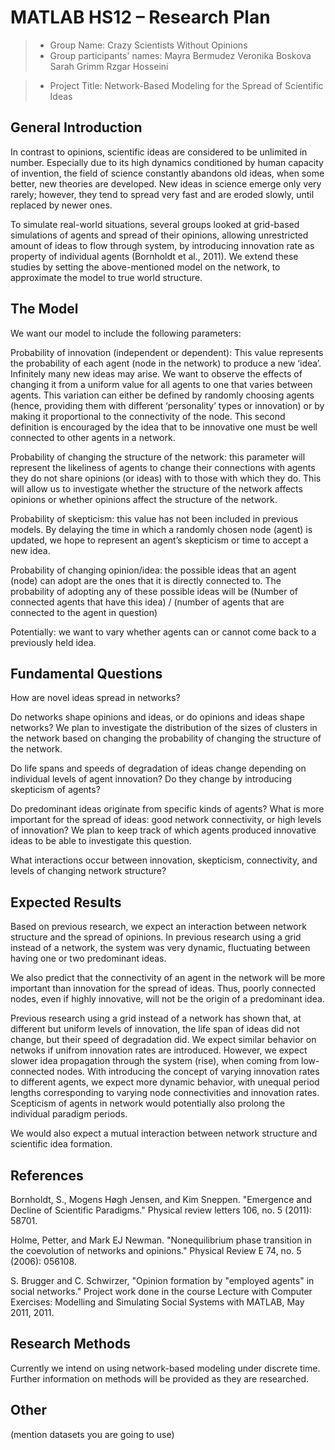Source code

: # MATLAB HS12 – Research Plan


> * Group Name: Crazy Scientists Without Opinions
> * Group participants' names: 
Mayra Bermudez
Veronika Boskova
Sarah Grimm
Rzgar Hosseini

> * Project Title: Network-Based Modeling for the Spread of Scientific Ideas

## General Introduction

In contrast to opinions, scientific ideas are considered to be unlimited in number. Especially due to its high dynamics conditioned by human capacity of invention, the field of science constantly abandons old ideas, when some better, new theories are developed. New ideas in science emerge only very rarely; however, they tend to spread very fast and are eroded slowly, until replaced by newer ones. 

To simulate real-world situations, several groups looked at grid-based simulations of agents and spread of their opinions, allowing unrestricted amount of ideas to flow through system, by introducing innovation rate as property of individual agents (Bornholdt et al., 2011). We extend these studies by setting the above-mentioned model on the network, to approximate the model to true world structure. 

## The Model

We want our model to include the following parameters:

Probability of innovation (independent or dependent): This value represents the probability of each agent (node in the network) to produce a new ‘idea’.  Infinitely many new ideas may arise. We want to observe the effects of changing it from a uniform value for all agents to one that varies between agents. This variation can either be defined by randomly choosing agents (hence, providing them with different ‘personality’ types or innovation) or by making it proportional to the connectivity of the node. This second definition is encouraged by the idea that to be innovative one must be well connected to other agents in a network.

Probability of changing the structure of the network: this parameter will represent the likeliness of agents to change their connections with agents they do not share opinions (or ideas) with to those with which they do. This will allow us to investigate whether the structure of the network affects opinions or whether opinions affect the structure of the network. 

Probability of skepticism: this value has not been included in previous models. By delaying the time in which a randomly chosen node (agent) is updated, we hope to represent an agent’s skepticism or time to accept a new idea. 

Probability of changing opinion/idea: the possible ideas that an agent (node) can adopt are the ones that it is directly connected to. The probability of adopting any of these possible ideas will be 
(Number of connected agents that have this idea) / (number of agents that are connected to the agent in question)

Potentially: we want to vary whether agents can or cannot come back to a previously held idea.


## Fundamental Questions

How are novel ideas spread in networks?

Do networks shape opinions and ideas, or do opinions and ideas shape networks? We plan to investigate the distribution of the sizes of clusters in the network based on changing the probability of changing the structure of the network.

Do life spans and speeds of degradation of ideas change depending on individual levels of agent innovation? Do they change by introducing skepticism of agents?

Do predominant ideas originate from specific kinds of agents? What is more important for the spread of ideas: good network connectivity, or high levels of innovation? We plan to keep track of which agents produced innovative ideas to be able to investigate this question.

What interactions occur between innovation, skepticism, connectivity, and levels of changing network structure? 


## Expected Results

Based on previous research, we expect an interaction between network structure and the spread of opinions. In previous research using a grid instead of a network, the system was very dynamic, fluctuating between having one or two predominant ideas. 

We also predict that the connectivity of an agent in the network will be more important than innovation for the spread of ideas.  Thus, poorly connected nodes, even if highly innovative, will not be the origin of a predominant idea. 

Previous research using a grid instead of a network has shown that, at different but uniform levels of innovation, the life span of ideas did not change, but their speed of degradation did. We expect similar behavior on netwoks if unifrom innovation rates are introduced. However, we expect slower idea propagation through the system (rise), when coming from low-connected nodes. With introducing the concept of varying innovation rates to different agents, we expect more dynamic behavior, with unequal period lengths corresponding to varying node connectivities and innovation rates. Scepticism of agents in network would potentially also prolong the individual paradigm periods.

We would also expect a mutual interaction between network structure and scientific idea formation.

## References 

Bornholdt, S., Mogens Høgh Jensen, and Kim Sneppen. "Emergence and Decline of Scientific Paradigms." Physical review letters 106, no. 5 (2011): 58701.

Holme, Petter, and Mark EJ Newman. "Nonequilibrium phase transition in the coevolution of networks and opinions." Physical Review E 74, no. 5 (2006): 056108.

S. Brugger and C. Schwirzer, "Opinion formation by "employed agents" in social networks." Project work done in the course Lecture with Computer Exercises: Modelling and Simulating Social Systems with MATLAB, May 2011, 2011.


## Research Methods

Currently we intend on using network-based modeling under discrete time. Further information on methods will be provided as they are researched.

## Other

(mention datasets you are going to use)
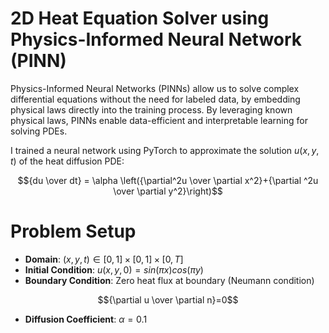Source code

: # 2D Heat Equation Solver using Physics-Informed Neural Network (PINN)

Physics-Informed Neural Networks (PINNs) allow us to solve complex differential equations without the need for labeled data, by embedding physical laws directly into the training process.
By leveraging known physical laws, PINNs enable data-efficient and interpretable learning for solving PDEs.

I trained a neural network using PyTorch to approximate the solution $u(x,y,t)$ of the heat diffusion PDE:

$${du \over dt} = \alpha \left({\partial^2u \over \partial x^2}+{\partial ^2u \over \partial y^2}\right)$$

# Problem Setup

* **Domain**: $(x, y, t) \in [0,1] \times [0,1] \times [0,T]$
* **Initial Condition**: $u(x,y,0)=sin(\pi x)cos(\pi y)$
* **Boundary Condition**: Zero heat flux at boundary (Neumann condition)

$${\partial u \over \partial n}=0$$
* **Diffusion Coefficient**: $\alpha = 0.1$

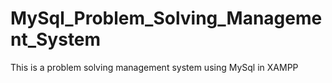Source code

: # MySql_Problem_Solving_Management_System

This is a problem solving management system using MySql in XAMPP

==

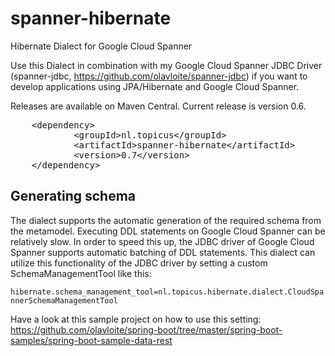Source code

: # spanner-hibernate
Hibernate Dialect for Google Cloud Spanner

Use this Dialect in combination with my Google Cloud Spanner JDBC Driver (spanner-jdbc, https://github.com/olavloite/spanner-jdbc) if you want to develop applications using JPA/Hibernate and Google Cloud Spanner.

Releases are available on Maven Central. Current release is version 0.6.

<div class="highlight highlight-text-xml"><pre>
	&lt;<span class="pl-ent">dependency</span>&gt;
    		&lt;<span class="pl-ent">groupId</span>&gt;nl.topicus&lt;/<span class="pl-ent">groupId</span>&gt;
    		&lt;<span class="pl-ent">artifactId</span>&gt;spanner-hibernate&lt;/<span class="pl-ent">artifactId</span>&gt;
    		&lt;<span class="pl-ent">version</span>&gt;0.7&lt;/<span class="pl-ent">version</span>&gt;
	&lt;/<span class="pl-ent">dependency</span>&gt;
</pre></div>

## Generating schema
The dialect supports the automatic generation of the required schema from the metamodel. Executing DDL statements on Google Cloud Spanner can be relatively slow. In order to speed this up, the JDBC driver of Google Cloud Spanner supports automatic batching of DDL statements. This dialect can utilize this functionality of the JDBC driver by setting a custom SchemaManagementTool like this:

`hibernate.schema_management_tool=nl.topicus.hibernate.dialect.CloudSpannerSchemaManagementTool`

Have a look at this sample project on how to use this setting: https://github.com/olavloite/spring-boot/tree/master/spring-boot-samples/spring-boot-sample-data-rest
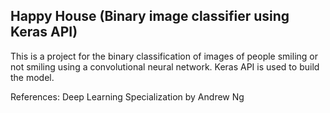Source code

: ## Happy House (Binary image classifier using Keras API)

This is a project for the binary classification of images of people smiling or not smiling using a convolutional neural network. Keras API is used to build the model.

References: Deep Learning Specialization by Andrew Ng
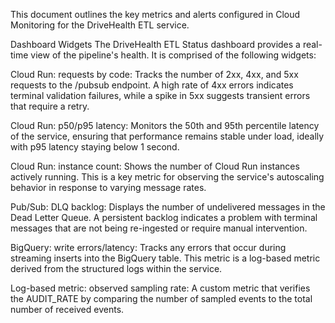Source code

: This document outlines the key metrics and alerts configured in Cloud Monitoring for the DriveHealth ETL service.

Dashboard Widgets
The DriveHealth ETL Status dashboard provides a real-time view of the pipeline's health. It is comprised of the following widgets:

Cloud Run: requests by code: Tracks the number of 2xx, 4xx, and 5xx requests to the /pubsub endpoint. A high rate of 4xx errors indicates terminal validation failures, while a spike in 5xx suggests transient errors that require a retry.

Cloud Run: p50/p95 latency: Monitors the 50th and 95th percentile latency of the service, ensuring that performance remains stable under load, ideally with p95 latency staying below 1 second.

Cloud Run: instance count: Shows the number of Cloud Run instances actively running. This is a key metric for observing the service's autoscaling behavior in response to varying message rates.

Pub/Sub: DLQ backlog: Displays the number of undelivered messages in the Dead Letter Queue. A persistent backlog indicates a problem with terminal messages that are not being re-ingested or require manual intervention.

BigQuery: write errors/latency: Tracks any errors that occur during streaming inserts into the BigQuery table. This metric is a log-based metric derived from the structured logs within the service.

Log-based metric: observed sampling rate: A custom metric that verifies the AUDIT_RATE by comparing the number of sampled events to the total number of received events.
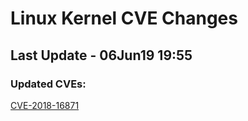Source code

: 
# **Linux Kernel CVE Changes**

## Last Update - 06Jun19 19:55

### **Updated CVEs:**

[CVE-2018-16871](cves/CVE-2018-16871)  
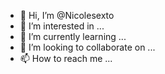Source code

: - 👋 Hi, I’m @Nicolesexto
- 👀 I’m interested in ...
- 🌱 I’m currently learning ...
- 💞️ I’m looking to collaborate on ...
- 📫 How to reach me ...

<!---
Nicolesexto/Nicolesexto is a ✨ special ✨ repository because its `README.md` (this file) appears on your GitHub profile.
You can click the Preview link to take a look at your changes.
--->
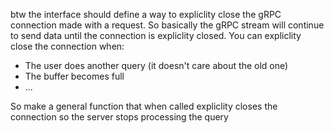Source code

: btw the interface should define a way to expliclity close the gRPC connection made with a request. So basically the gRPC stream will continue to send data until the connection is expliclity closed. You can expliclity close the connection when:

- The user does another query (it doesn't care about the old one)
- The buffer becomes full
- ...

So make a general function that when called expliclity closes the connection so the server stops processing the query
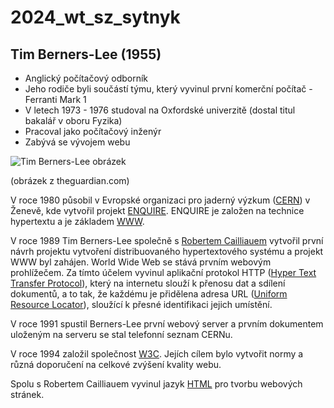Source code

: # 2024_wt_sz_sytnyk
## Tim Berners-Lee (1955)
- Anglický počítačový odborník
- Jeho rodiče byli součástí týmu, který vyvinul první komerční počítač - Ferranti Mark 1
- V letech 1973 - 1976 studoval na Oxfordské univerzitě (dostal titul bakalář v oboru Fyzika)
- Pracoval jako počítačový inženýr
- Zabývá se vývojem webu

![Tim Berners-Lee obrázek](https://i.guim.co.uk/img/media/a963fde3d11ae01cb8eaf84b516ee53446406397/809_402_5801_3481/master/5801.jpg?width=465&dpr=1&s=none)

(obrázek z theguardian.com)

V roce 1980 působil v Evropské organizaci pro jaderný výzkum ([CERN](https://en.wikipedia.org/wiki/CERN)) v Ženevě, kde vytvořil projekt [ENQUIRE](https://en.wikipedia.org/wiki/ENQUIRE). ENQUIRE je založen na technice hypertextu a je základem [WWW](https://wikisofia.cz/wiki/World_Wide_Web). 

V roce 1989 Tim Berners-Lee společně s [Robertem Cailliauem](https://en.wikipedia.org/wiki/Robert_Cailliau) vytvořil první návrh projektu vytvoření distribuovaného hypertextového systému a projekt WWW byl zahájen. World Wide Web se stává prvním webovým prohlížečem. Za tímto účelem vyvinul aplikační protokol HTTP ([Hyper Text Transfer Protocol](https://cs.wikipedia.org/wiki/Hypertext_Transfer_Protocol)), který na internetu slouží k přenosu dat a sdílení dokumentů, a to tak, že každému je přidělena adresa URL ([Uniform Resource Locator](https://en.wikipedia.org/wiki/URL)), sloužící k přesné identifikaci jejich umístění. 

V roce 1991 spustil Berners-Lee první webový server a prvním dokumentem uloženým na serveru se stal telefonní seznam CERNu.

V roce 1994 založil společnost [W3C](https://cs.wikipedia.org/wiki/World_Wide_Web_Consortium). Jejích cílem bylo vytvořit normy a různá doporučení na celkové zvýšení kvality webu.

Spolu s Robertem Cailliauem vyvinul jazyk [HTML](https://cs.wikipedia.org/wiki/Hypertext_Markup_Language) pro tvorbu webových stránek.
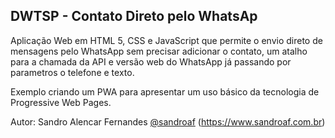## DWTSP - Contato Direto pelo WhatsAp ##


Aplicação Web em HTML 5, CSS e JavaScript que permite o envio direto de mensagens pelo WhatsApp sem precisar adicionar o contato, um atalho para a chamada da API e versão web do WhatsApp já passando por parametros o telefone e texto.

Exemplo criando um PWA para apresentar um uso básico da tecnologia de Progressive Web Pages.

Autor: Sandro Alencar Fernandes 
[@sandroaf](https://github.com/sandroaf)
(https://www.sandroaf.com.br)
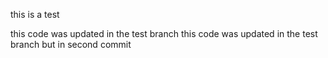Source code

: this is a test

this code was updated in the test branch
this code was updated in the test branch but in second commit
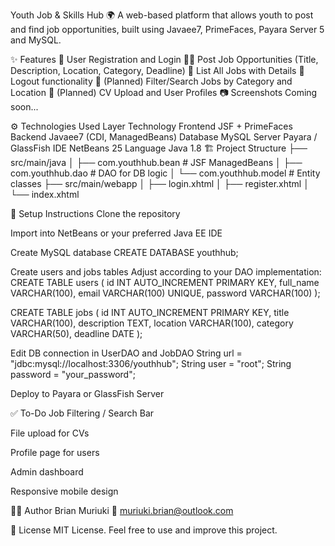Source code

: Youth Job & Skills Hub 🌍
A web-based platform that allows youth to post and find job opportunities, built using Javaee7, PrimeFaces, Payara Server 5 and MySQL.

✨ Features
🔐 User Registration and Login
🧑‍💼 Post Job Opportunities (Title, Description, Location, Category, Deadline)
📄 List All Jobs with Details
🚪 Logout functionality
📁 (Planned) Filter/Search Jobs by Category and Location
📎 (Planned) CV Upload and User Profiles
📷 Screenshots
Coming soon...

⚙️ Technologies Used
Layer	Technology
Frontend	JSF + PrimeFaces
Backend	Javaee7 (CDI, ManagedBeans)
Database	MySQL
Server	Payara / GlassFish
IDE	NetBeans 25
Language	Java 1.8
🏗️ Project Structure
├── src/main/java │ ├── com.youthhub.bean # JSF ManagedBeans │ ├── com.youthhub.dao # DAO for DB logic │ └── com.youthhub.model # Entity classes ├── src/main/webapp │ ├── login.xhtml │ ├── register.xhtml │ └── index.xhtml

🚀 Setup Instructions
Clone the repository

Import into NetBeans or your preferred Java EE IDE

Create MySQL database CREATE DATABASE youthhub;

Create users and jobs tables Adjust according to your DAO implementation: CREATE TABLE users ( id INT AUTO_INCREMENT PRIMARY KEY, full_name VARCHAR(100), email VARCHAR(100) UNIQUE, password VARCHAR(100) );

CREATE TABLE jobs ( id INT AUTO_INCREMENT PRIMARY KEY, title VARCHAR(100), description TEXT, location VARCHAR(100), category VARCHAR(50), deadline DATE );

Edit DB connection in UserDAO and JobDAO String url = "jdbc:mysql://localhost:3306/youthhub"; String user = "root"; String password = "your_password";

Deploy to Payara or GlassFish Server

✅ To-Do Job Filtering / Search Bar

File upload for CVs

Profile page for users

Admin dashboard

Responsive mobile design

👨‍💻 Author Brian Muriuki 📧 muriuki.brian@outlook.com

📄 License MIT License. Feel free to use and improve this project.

WHAT IS BEING ASKED: Using the data above, retype exactly the lines from the line with "[0,1] \times [0,T]$" to the line with "This is a problem", inclusive. No pictures and nothing else.

ANSWER SECTION:
* **Domain**: $(x, y, t) \in [0,1] \times [0,1] \times [0,T]$
* **Initial Condition**: $u(x,y,0)=sin(\pi x)cos(\pi y)$
* **Boundary Condition**: Zero heat flux at boundary (Neumann condition)

$${\partial u \over \partial n}=0$$
* **Diffusion Coefficient**: $\alpha = 0.1$

Source code

: # MySql_Problem_Solving_Management_System

This is a problem solving management system using MySql in XAMPP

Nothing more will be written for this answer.